Se la prima parte del film si comporta come un onesto horror, benché dimentico di qualsiasi barlume di originalità, con i suoi spaventi a effetto e la sua atmosfera vagamente inquietante, dalla resurrezione di Zoe in poi tutto diventa un confuso bailamme che mescola suggestioni religiose (la trasmigrazione dell’anima, il Paradiso e l’Inferno) a interrogativi etici sulla legittimità dell’intervento umano in questioni di pertinenza mistica, mentre intorno dilaga il caos e Zoe ne combina di tutti i colori.
I risibili effetti speciali non contribuiscono certo a valorizzare la pellicola mentre gli interpreti, fino a un certo punto abbastanza convincenti, si lasciano andare ai capricci di una sceneggiatura che tenta inutilmente di stupire a tutti i costi, tanto disorientante da lasciar cadere l’attenzione dello spettatore nonostante il chiasso: a un certo punto non ci si ferma nemmeno più a chiedersi cosa stia succedendo, vagamente animati solo dalla curiosità di vedere dove potrà andare a parare il regista.

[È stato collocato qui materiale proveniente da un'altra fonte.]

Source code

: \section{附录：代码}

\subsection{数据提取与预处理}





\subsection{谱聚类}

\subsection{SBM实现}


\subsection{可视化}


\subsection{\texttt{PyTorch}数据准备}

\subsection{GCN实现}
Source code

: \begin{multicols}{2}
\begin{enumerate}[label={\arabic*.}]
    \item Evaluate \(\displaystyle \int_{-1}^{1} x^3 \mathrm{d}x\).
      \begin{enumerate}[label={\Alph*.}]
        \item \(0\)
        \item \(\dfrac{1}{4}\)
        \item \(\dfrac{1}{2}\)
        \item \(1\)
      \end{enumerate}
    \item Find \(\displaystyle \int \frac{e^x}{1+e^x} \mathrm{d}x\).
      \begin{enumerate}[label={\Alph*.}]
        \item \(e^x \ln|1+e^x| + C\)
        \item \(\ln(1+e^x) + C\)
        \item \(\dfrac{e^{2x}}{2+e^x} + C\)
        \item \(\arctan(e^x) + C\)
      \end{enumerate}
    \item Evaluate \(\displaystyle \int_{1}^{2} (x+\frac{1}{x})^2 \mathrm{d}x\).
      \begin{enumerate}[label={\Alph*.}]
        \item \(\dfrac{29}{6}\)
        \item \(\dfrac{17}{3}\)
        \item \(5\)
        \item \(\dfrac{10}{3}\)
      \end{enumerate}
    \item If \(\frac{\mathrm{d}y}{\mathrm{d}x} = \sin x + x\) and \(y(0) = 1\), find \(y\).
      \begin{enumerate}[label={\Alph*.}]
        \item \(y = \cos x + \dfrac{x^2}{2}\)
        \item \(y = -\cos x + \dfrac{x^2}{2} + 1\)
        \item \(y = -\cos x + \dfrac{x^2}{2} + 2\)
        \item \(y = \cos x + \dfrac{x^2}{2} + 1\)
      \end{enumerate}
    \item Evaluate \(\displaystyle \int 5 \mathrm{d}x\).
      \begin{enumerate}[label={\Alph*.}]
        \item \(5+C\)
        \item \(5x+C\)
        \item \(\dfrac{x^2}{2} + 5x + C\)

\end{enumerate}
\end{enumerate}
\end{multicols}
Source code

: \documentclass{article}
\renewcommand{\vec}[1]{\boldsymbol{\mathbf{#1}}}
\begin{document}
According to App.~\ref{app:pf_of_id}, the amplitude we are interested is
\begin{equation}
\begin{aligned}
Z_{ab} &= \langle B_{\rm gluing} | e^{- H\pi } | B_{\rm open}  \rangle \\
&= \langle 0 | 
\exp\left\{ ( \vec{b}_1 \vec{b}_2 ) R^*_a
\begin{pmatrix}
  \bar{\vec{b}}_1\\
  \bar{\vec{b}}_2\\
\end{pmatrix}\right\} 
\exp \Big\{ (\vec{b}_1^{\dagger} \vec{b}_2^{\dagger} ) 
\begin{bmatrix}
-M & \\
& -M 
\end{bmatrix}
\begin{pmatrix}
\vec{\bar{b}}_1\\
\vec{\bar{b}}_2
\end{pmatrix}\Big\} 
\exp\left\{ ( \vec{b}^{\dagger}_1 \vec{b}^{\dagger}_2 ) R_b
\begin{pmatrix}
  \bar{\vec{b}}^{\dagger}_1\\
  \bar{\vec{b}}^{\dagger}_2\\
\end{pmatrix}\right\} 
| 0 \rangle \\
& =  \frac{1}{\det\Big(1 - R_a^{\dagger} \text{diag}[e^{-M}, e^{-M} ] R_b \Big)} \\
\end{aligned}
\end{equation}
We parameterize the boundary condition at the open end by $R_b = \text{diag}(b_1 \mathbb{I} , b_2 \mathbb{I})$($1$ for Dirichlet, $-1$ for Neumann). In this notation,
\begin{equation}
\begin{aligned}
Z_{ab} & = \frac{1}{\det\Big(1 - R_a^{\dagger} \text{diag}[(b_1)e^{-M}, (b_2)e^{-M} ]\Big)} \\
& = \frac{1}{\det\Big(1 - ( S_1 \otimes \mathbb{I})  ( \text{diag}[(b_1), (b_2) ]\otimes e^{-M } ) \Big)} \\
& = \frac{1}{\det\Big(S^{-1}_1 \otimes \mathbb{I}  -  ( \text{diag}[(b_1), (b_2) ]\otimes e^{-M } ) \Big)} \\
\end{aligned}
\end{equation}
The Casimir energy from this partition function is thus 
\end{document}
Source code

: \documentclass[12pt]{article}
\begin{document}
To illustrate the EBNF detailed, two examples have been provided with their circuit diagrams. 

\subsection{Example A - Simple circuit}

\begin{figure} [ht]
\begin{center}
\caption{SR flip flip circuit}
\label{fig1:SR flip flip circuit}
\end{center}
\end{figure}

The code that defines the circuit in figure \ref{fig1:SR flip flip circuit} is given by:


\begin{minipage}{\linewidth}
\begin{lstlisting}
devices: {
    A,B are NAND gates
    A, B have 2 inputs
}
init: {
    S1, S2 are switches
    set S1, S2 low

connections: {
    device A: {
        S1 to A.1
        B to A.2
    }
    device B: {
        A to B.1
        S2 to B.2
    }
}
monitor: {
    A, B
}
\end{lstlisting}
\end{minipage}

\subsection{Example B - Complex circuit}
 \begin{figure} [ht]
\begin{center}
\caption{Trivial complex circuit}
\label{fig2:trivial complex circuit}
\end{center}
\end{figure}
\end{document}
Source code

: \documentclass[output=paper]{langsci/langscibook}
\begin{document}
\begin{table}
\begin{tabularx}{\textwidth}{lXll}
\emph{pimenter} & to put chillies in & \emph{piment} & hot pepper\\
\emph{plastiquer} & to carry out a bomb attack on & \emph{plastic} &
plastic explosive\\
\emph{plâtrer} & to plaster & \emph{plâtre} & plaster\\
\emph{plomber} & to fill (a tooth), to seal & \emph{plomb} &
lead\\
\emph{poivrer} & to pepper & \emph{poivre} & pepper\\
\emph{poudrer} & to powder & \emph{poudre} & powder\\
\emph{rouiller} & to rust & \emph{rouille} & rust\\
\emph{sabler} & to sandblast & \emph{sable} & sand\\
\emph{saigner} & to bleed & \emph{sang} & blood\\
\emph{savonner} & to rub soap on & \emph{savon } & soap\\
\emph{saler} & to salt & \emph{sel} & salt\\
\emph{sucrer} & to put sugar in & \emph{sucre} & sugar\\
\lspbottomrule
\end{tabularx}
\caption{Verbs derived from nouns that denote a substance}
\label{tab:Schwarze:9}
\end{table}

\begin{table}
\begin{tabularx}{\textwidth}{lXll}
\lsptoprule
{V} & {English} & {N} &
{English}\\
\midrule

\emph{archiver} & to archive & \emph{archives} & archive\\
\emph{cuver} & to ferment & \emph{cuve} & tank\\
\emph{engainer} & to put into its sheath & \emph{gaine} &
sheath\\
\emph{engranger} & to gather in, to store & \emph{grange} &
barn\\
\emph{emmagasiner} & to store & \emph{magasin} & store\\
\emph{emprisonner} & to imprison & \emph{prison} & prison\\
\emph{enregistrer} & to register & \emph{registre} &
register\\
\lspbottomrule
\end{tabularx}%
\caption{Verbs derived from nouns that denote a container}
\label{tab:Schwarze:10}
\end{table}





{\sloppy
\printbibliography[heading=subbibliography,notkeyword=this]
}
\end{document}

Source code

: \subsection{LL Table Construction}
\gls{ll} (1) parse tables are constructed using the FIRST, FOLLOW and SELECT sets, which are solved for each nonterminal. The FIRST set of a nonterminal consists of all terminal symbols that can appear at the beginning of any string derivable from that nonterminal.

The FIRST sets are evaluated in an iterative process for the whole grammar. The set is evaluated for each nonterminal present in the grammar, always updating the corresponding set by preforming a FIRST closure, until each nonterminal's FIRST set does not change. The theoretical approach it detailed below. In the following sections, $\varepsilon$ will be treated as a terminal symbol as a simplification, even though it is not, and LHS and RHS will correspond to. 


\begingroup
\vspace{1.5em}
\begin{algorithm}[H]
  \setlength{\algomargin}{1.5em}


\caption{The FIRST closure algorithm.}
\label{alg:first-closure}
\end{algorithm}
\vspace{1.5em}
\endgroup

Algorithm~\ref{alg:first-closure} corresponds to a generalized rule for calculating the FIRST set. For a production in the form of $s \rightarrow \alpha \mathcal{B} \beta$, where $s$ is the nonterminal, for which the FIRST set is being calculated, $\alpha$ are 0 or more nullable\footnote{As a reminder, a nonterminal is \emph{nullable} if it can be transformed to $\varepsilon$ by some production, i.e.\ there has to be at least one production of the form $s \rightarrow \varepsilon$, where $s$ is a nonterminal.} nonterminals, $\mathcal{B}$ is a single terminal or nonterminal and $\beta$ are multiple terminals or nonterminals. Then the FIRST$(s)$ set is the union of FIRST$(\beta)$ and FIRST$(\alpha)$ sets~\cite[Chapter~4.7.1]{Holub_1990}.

Curiosità che viene poco soddisfatta con un finale di rara stupidità.
Non c’è una spiegazione né un tentativo di approfondimento dietro ai comportamenti di Zoe, mentre la divagazione sulla sua infanzia sembra solo una scappatoia per gettare (è il caso di dirlo) altra benzina sul fuoco e cercare di dare sapore a questo polpettone informe che ha tra i suoi pregi solamente una durata piuttosto contenuta.
[leggi anche: I film horror più attesi del 2015, da Rob Zombie a Guillermo Del Toro]
Pare proprio che nemmeno stavolta i fan dell’horror potranno sollazzarsi con un prodotto almeno divertente: non ci resta che aspettare con attesa sempre più crescente il prossimo film di Rob Zombie.